**** Source data ****
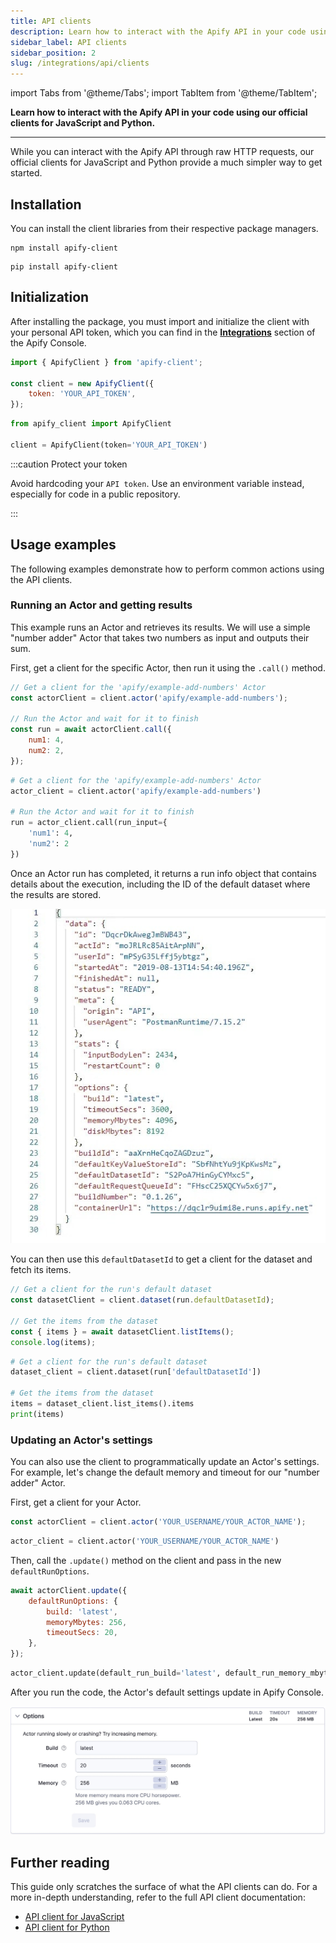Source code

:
 ```yaml
---
title: API clients
description: Learn how to interact with the Apify API in your code using our official clients for JavaScript and Python.
sidebar_label: API clients
sidebar_position: 2
slug: /integrations/api/clients
---
```


import Tabs from '@theme/Tabs';
import TabItem from '@theme/TabItem';

**Learn how to interact with the Apify API in your code using our official clients for JavaScript and Python.**

---

While you can interact with the Apify API through raw HTTP requests, our official clients for JavaScript and Python provide a much simpler way to get started.

## Installation

You can install the client libraries from their respective package managers.

<Tabs groupId="main">
<TabItem value="Node.js" label="Node.js">

```shell
npm install apify-client
```

</TabItem>
<TabItem value="Python" label="Python">

```shell
pip install apify-client
```

</TabItem>
</Tabs>

## Initialization

After installing the package, you must import and initialize the client with your personal API token, which you can find in the [**Integrations**](https://console.apify.com/settings/integrations) section of the Apify Console.

<Tabs groupId="main">
<TabItem value="Node.js" label="Node.js">

```javascript
import { ApifyClient } from 'apify-client';

const client = new ApifyClient({
    token: 'YOUR_API_TOKEN',
});
```

</TabItem>
<TabItem value="Python" label="Python">

```python
from apify_client import ApifyClient

client = ApifyClient(token='YOUR_API_TOKEN')
```

</TabItem>
</Tabs>

:::caution Protect your token

Avoid hardcoding your `API token`. Use an environment variable instead, especially for code in a public repository.

:::

## Usage examples

The following examples demonstrate how to perform common actions using the API clients.

### Running an Actor and getting results

This example runs an Actor and retrieves its results. We will use a simple "number adder" Actor that takes two numbers as input and outputs their sum.

First, get a client for the specific Actor, then run it using the `.call()` method.

<Tabs groupId="main">
<TabItem value="Node.js" label="Node.js">

```javascript
// Get a client for the 'apify/example-add-numbers' Actor
const actorClient = client.actor('apify/example-add-numbers');

// Run the Actor and wait for it to finish
const run = await actorClient.call({
    num1: 4,
    num2: 2,
});
```

</TabItem>
<TabItem value="Python" label="Python">

```python
# Get a client for the 'apify/example-add-numbers' Actor
actor_client = client.actor('apify/example-add-numbers')

# Run the Actor and wait for it to finish
run = actor_client.call(run_input={
    'num1': 4,
    'num2': 2
})
```

</TabItem>
</Tabs>

Once an Actor run has completed, it returns a run info object that contains details about the execution, including the ID of the default dataset where the results are stored.

![Run info object](../../integrations/images/run-info.jpg)

You can then use this `defaultDatasetId` to get a client for the dataset and fetch its items.

<Tabs groupId="main">
<TabItem value="Node.js" label="Node.js">

```javascript
// Get a client for the run's default dataset
const datasetClient = client.dataset(run.defaultDatasetId);

// Get the items from the dataset
const { items } = await datasetClient.listItems();
console.log(items);
```

</TabItem>
<TabItem value="Python" label="Python">

```python
# Get a client for the run's default dataset
dataset_client = client.dataset(run['defaultDatasetId'])

# Get the items from the dataset
items = dataset_client.list_items().items
print(items)
```

</TabItem>
</Tabs>

### Updating an Actor's settings

You can also use the client to programmatically update an Actor's settings. For example, let's change the default memory and timeout for our "number adder" Actor.

First, get a client for your Actor.

<Tabs groupId="main">
<TabItem value="Node.js" label="Node.js">

```javascript
const actorClient = client.actor('YOUR_USERNAME/YOUR_ACTOR_NAME');
```

</TabItem>
<TabItem value="Python" label="Python">

```python
actor_client = client.actor('YOUR_USERNAME/YOUR_ACTOR_NAME')
```

</TabItem>
</Tabs>

Then, call the `.update()` method on the client and pass in the new `defaultRunOptions`.

<Tabs groupId="main">
<TabItem value="Node.js" label="Node.js">

```javascript
await actorClient.update({
    defaultRunOptions: {
        build: 'latest',
        memoryMbytes: 256,
        timeoutSecs: 20,
    },
});
```

</TabItem>
<TabItem value="Python" label="Python">

```python
actor_client.update(default_run_build='latest', default_run_memory_mbytes=256, default_run_timeout_secs=20)
```

</TabItem>
</Tabs>

After you run the code, the Actor's default settings update in Apify Console.

![New run defaults](../../integrations/images/new-defaults.jpg)

## Further reading

This guide only scratches the surface of what the API clients can do. For a more in-depth understanding, refer to the full API client documentation:

- [API client for JavaScript](/api/client/js)
- [API client for Python](/api/client/python)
****
- [Work order]:
I'd like every record above written out again exactly, without the pictures.

- [Task output]:
Source code

:
 ```yaml
---
title: API clients
description: Learn how to interact with the Apify API in your code using our official clients for JavaScript and Python.
sidebar_label: API clients
sidebar_position: 2
slug: /integrations/api/clients
---
```


import Tabs from '@theme/Tabs';
import TabItem from '@theme/TabItem';

**Learn how to interact with the Apify API in your code using our official clients for JavaScript and Python.**

---

While you can interact with the Apify API through raw HTTP requests, our official clients for JavaScript and Python provide a much simpler way to get started.

## Installation

You can install the client libraries from their respective package managers.

<Tabs groupId="main">
<TabItem value="Node.js" label="Node.js">

```shell
npm install apify-client
```

</TabItem>
<TabItem value="Python" label="Python">

```shell
pip install apify-client
```

</TabItem>
</Tabs>

## Initialization

After installing the package, you must import and initialize the client with your personal API token, which you can find in the [**Integrations**](https://console.apify.com/settings/integrations) section of the Apify Console.

<Tabs groupId="main">
<TabItem value="Node.js" label="Node.js">

```javascript
import { ApifyClient } from 'apify-client';

const client = new ApifyClient({
    token: 'YOUR_API_TOKEN',
});
```

</TabItem>
<TabItem value="Python" label="Python">

```python
from apify_client import ApifyClient

client = ApifyClient(token='YOUR_API_TOKEN')
```

</TabItem>
</Tabs>

:::caution Protect your token

Avoid hardcoding your `API token`. Use an environment variable instead, especially for code in a public repository.

:::

## Usage examples

The following examples demonstrate how to perform common actions using the API clients.

### Running an Actor and getting results

This example runs an Actor and retrieves its results. We will use a simple "number adder" Actor that takes two numbers as input and outputs their sum.

First, get a client for the specific Actor, then run it using the `.call()` method.

<Tabs groupId="main">
<TabItem value="Node.js" label="Node.js">

```javascript
// Get a client for the 'apify/example-add-numbers' Actor
const actorClient = client.actor('apify/example-add-numbers');

// Run the Actor and wait for it to finish
const run = await actorClient.call({
    num1: 4,
    num2: 2,
});
```

</TabItem>
<TabItem value="Python" label="Python">

```python
# Get a client for the 'apify/example-add-numbers' Actor
actor_client = client.actor('apify/example-add-numbers')

# Run the Actor and wait for it to finish
run = actor_client.call(run_input={
    'num1': 4,
    'num2': 2
})
```

</TabItem>
</Tabs>

Once an Actor run has completed, it returns a run info object that contains details about the execution, including the ID of the default dataset where the results are stored.

![Run info object](../../integrations/images/run-info.jpg)

You can then use this `defaultDatasetId` to get a client for the dataset and fetch its items.

<Tabs groupId="main">
<TabItem value="Node.js" label="Node.js">

```javascript
// Get a client for the run's default dataset
const datasetClient = client.dataset(run.defaultDatasetId);

// Get the items from the dataset
const { items } = await datasetClient.listItems();
console.log(items);
```

</TabItem>
<TabItem value="Python" label="Python">

```python
# Get a client for the run's default dataset
dataset_client = client.dataset(run['defaultDatasetId'])

# Get the items from the dataset
items = dataset_client.list_items().items
print(items)
```

</TabItem>
</Tabs>

### Updating an Actor's settings

You can also use the client to programmatically update an Actor's settings. For example, let's change the default memory and timeout for our "number adder" Actor.

First, get a client for your Actor.

<Tabs groupId="main">
<TabItem value="Node.js" label="Node.js">

```javascript
const actorClient = client.actor('YOUR_USERNAME/YOUR_ACTOR_NAME');
```

</TabItem>
<TabItem value="Python" label="Python">

```python
actor_client = client.actor('YOUR_USERNAME/YOUR_ACTOR_NAME')
```

</TabItem>
</Tabs>

Then, call the `.update()` method on the client and pass in the new `defaultRunOptions`.

<Tabs groupId="main">
<TabItem value="Node.js" label="Node.js">

```javascript
await actorClient.update({
    defaultRunOptions: {
        build: 'latest',
        memoryMbytes: 256,
        timeoutSecs: 20,
    },
});
```

</TabItem>
<TabItem value="Python" label="Python">

```python
actor_client.update(default_run_build='latest', default_run_memory_mbytes=256, default_run_timeout_secs=20)
```

</TabItem>
</Tabs>

After you run the code, the Actor's default settings update in Apify Console.

![New run defaults](../../integrations/images/new-defaults.jpg)

## Further reading

This guide only scratches the surface of what the API clients can do. For a more in-depth understanding, refer to the full API client documentation:

- [API client for JavaScript](/api/client/js)
- [API client for Python](/api/client/python)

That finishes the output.